Being out in the woods is measurably good for your health.
Seriously, the scientists have looked into it.
From 2004 to 2012 Japanese officials spent $4million dollars studying the effects of being around trees - the result of which was 48 trails were designated 'therapy trails'.
Researchers at the Nippon Medical School in Tokyo measured the activity of human natural killer (NK) cells before and after the hosts were among forestry.
NK cells provide a response to viral-infected cells, tumor formation and are generally seen as your friends when it comes to your immune system and fighting off cancer.
The Nippon Medical School study found that these cells were far more active for the week after visiting a forest, with positive effects lasting for a month after a weekend in the woods.
The reason why is pretty interesting.

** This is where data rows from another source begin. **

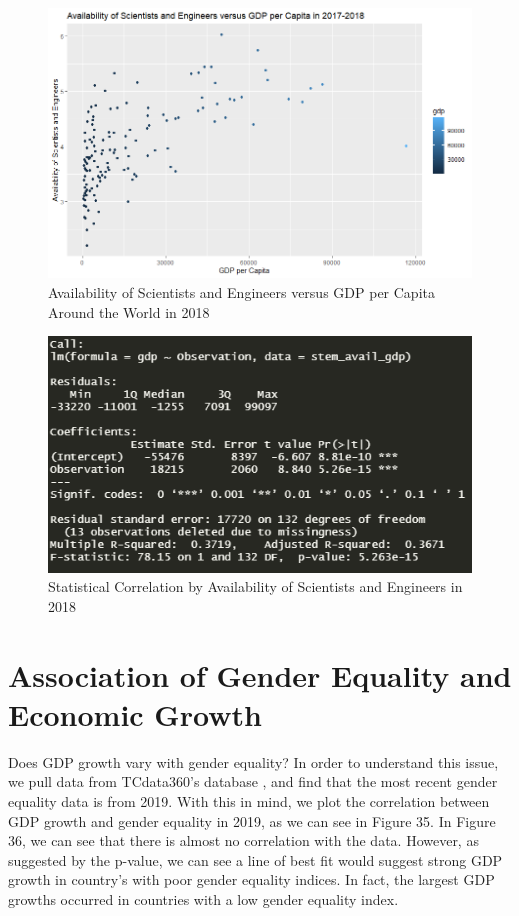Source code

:\documentclass[15pt]{article}
\begin{document}
\\
\begin{figure}[H]
    \centering
    \includegraphics[scale = 0.7]{Part6_stem_avail_vs_gdp.png}
    \caption{Availability of Scientists and Engineers versus GDP per Capita Around the World in 2018}
\end{figure}

\begin{figure}[H]
    \centering
    \includegraphics[scale = 0.7]{Part6_r^2.PNG}
    \caption{Statistical Correlation by Availability of Scientists and Engineers in 2018}
\end{figure}

\newpage

\section{Association of Gender Equality and Economic Growth}

Does GDP growth vary with gender equality? In order to understand this issue, we pull data from TCdata360's database \cite{2}, and find that the most recent gender equality data is from 2019. With this in mind, we plot the correlation between GDP growth and gender equality in 2019, as we can see in Figure 35. In Figure 36, we can see that there is almost no correlation with the data. However, as suggested by the p-value, we can see a line of best fit would suggest strong GDP growth in country's with poor gender equality indices. In fact, the largest GDP growths occurred in countries with a low gender equality index.
\end{document}
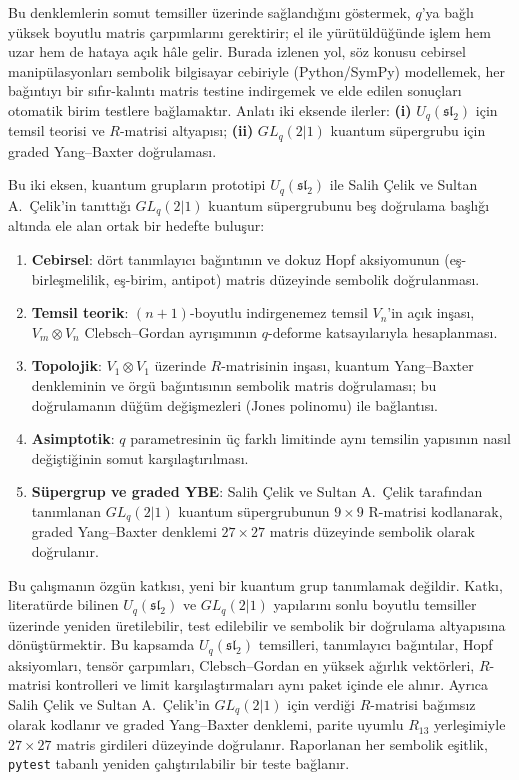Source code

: \documentclass[10pt]{math}
\numberwithin{equation}{section}
\theoremstyle{plain}
\theoremstyle{definition}
\renewcommand{\sl}{\mathfrak{sl}}
\newcommand{\Uq}{U_q(\sl_2)}
\begin{document}
Bu denklemlerin somut temsiller üzerinde sağlandığını göstermek, $q$'ya bağlı
yüksek boyutlu matris çarpımlarını gerektirir; el ile yürütüldüğünde işlem hem
uzar hem de hataya açık hâle gelir. Burada izlenen yol, söz konusu cebirsel
manipülasyonları sembolik bilgisayar cebiriyle (Python/SymPy) modellemek, her
bağıntıyı bir sıfır-kalıntı matris testine indirgemek ve elde edilen sonuçları
otomatik birim testlere bağlamaktır. Anlatı iki eksende ilerler: \textbf{(i)}
$\Uq$ için temsil teorisi ve $R$-matrisi altyapısı; \textbf{(ii)} $GL_q(2|1)$
kuantum süpergrubu için graded Yang--Baxter doğrulaması.

Bu iki eksen, kuantum grupların prototipi $\Uq$ ile Salih Çelik ve Sultan A.\ Çelik'in tanıttığı
$GL_q(2|1)$ kuantum süpergrubunu beş doğrulama başlığı altında ele alan ortak bir
hedefte buluşur:
\begin{enumerate}[leftmargin=*]
  \item \textbf{Cebirsel}: dört tanımlayıcı bağıntının ve dokuz Hopf
        aksiyomunun (eş-birleşmelilik, eş-birim, antipot) matris düzeyinde
        sembolik doğrulanması.
  \item \textbf{Temsil teorik}: $(n+1)$-boyutlu indirgenemez temsil $V_n$'in
        açık inşası, $V_m \otimes V_n$ Clebsch--Gordan ayrışımının $q$-deforme
        katsayılarıyla hesaplanması.
  \item \textbf{Topolojik}: $V_1\otimes V_1$ üzerinde $R$-matrisinin
        inşası, kuantum Yang--Baxter denkleminin ve örgü bağıntısının
        sembolik matris doğrulaması; bu doğrulamanın düğüm değişmezleri (Jones
        polinomu) ile bağlantısı.
  \item \textbf{Asimptotik}: $q$ parametresinin üç farklı limitinde aynı
        temsilin yapısının nasıl değiştiğinin somut karşılaştırılması.
  \item \textbf{Süpergrup ve graded YBE}: Salih Çelik ve Sultan A.\ Çelik tarafından tanımlanan
        $GL_q(2|1)$ kuantum süpergrubunun $9\times 9$ R-matrisi kodlanarak,
        graded Yang--Baxter denklemi $27\times 27$ matris düzeyinde sembolik
        olarak doğrulanır.
\end{enumerate}

Bu çalışmanın özgün katkısı, yeni bir kuantum grup tanımlamak değildir.
Katkı, literatürde bilinen $\Uq$ ve $GL_q(2|1)$ yapılarını sonlu boyutlu
temsiller üzerinde yeniden üretilebilir, test edilebilir ve sembolik bir
doğrulama altyapısına dönüştürmektir. Bu kapsamda $\Uq$ temsilleri, tanımlayıcı
bağıntılar, Hopf aksiyomları, tensör çarpımları, Clebsch--Gordan en yüksek
ağırlık vektörleri, $R$-matrisi kontrolleri ve limit karşılaştırmaları aynı
paket içinde ele alınır. Ayrıca Salih Çelik ve Sultan A.\ Çelik'in
$GL_q(2|1)$ için verdiği $R$-matrisi bağımsız olarak kodlanır ve graded
Yang--Baxter denklemi, parite uyumlu $R_{13}$ yerleşimiyle $27\times 27$
matris girdileri düzeyinde doğrulanır. Raporlanan her sembolik eşitlik,
\texttt{pytest} tabanlı yeniden çalıştırılabilir bir teste bağlanır.
\end{document}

Trees emit various oils called phyoncide, which we inhale and seems to assist our immune function.
The effects of a long walk in the woods aren't only physiological. A study of 498 health volunteers found that with exposure to trees came significantly reduced hostility and depression scores, and increased liveliness.
The researchers wrote:
Accordingly, forest environments can be viewed as therapeutic landscapes.
It seems a walk in the wilderness really does do you a world of good.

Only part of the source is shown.